══ Source material
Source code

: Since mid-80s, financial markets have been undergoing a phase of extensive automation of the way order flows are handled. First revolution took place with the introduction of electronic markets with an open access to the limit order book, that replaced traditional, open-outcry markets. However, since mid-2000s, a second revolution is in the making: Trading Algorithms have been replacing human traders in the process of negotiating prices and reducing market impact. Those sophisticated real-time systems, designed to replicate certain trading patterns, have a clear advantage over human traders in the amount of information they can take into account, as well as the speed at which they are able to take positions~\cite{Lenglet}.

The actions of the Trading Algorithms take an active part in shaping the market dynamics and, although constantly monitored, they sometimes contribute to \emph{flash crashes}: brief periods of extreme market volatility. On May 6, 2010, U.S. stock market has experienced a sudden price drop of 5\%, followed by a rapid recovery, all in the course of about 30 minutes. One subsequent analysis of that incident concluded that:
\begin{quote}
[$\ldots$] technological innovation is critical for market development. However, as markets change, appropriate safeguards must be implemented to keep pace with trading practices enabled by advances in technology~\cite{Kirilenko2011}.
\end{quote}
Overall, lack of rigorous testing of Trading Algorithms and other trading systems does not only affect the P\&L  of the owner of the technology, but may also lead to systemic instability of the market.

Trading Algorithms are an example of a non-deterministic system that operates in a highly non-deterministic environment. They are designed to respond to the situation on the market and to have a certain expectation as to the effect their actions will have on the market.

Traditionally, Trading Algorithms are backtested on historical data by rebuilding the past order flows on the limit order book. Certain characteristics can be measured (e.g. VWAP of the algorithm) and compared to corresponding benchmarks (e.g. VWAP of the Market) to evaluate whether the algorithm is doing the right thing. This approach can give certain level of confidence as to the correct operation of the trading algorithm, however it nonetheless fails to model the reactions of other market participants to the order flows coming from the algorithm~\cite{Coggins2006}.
════
Please work out how many lines of the records contain "technology" and give only that number.

**Written answer:** 2